*** MATERIAL FOR THE TASK

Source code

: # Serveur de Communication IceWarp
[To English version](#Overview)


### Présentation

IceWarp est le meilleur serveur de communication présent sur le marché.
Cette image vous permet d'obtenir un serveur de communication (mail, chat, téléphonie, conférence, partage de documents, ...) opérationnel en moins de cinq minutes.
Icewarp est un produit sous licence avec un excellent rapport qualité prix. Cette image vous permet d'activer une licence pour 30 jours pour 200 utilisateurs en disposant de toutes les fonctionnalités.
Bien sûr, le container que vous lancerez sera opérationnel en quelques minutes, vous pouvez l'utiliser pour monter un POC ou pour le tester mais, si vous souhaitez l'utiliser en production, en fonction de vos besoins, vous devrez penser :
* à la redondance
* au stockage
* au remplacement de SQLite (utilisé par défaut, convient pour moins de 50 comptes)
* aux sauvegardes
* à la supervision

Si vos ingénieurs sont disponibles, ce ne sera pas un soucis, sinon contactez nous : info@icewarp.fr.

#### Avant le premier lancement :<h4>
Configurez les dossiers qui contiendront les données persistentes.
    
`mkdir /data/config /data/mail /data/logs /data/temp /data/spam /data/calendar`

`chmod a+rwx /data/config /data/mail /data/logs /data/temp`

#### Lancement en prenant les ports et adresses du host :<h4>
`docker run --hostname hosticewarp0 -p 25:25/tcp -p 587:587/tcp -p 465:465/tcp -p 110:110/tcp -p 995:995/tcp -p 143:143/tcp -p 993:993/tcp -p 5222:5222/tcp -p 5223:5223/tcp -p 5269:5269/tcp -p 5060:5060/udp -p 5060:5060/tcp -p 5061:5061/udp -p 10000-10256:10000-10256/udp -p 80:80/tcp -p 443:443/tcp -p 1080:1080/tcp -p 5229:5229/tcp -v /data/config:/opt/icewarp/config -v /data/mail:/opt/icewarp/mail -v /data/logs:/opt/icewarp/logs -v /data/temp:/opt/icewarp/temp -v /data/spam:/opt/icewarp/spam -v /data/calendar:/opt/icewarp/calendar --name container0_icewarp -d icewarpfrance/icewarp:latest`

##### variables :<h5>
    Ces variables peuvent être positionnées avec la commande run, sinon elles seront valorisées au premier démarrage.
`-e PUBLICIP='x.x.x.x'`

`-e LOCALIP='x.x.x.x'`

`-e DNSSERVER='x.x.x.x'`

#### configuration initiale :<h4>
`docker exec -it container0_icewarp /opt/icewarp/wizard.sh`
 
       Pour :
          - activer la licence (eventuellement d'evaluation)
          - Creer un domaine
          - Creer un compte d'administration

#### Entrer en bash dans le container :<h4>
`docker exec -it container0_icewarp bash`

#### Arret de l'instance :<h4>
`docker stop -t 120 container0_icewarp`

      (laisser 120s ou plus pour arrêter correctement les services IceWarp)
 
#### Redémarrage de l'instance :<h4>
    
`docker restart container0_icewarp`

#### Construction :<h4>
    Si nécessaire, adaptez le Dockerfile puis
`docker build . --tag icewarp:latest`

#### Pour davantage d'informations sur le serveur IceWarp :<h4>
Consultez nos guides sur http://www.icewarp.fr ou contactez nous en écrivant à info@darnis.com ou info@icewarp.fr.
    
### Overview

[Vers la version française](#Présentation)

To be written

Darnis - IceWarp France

******
*** MATERIAL FOR THE TASK

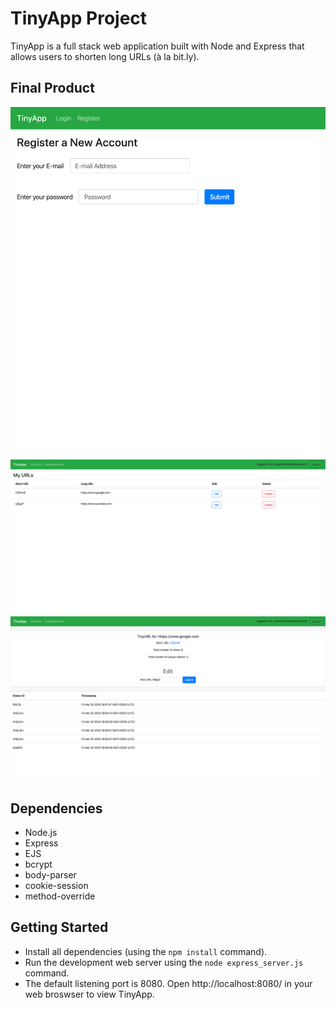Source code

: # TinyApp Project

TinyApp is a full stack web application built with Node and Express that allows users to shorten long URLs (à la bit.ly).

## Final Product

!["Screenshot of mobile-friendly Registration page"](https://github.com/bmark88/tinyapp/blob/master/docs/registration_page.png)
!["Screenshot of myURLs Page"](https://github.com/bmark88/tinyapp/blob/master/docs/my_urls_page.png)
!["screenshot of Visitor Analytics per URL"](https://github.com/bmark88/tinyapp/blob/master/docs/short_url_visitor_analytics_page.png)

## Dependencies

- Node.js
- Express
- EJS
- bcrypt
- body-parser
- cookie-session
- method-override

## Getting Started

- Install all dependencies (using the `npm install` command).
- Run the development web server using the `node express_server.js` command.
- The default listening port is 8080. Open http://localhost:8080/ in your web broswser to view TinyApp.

******
*** MATERIAL FOR THE TASK

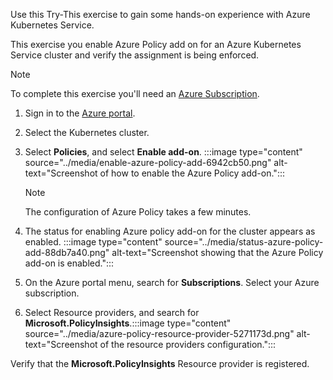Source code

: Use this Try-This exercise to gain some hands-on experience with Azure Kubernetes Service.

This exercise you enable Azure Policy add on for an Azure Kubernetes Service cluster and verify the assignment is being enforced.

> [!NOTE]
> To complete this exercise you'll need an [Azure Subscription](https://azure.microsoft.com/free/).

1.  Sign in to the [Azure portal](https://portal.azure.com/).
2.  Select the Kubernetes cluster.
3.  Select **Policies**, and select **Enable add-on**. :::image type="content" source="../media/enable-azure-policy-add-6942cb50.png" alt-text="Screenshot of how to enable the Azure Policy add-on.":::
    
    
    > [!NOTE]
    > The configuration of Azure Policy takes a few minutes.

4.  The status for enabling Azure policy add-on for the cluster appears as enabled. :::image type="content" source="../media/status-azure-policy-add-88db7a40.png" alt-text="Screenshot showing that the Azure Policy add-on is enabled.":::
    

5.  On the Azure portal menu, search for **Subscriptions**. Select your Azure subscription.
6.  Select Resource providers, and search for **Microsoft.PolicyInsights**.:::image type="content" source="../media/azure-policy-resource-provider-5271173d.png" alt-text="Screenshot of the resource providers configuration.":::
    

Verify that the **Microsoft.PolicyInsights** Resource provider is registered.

******

*WHAT TO PRODUCE*
Using the entries above, return exactly the lines from the line with "Bien sûr, le" to the line with "#### Lancement en", counting both of those lines.

*RESPONSE TO THE EXERCISE*
Bien sûr, le container que vous lancerez sera opérationnel en quelques minutes, vous pouvez l'utiliser pour monter un POC ou pour le tester mais, si vous souhaitez l'utiliser en production, en fonction de vos besoins, vous devrez penser :
* à la redondance
* au stockage
* au remplacement de SQLite (utilisé par défaut, convient pour moins de 50 comptes)
* aux sauvegardes
* à la supervision

Si vos ingénieurs sont disponibles, ce ne sera pas un soucis, sinon contactez nous : info@icewarp.fr.

#### Avant le premier lancement :<h4>
Configurez les dossiers qui contiendront les données persistentes.
    
`mkdir /data/config /data/mail /data/logs /data/temp /data/spam /data/calendar`

`chmod a+rwx /data/config /data/mail /data/logs /data/temp`

#### Lancement en prenant les ports et adresses du host :<h4>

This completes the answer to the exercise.